Pour la CGT, le contrat de travail ne devrait, dans aucun cas pouvoir être modifié sans l’accord du salarié ! Voir les propositions de la CGT

Hiérarchie des normes : la grande remise en cause

Dans la droite ligne de la loi El Khomri, les ordonnances travail prévoient de démolir les conventions collectives en permettant aux accords d’entreprises de leur être moins favorable dans la quasi-totalité des matières du code du travail. Les droits des salariés deviendraient un objet de concurrence entre entreprises qui pourront négocier à la baisse les droits des salariés en expliquant que « c’est pour rester compétitif » ! Et comme au niveau de l’entreprise les négociateurs sont plus proches des pressions patronales ça facilite encore la casse sociale. Au final, les salariés vont perdre de nombreux droits garantis par leur convention collective : primes, jours de congés… et se retrouver avec un code du travail par entreprise !
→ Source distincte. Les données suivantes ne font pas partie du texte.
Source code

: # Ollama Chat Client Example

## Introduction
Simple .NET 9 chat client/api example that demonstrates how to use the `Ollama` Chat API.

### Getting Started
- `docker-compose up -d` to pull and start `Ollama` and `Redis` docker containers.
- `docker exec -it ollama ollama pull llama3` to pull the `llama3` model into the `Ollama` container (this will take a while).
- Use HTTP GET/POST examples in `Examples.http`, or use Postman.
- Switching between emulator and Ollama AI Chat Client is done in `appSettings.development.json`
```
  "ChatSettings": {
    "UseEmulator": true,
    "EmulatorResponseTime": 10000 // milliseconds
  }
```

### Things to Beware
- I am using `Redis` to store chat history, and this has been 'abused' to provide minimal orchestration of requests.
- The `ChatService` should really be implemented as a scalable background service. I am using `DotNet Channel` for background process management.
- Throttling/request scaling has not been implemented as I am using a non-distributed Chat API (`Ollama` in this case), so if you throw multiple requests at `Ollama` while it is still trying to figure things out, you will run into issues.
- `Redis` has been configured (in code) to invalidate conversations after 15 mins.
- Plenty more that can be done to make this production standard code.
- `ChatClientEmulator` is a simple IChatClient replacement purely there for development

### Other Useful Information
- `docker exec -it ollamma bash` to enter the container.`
Pour rappel, la hiérarchie des normes c’est : 
- Le code du travail socle de droits pour tous les salariés 
- Les conventions collectives qui améliorent les dispositions du code du travail 
- Les accords de groupes ou d’entreprises qui améliorent les conventions collectives

Nos acquis les plus importants viennent non pas du code du travail ni même des accords d’entreprises mais des conventions collectives, puisque toutes améliorent les dispositions du code du travail. Elles permettent de doter les salariés de protections, garanties et droits et ce, quelle que soit la taille de l’entreprise, qu’il y ait ou pas une présence syndicale ou d’instances représentatives du personnel. Elles couvrent dans notre pays 98% des salariés du secteur privé.

Grâce aux conventions collectives, voici par exemple ce qui a été obtenu : 
- 6 mois de maintien du salaire en cas d’arrêt maladie Convention Collective Nationale de la chimie, pour l’industrie pharmaceutique 3 mois. Hors le Code du travail ne prévoit pas de maintien ! 
- Un temps de pause de 30mn pour les salariés en équipe, CCN chimie, plasturgie, industrie pharma. 20 minutes seulement dans le Code du travail. 
- Une prime de froid et de chaud CCN industrie agroalimentaire alors que le code du travail ne prévoit rien ! 
- Etc.

La CGT porte et revendique un nouveau statut du travail salarié, la sécurité sociale professionnelle protégeant ainsi tous les travailleurs des aléas de la vie, mais cela ne peut se faire qu’en ayant pour fondation un code du travail garantissant un socle commun de droits et des conventions collectives nationales améliorant ses dispositions, augmentant ses acquis.

Voir l’intégral de l’argumentaire : "Pas de protection individuelle des salariés sans protection collective !"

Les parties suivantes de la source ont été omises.